--- TO DO ---
The entries below should be repeated exactly, with no pictures carried over.

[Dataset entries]
((

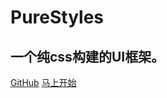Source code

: # PureStyles  

##  一个纯css构建的UI框架。

[GitHub](https://github.com/xinpingJun/PureUI)
[马上开始 <i class="iconfont icon-down"></i>](#main)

))

--- RESPONSE BELOW ---
Source code

: # PureStyles  

##  一个纯css构建的UI框架。

[GitHub](https://github.com/xinpingJun/PureUI)
[马上开始 <i class="iconfont icon-down"></i>](#main)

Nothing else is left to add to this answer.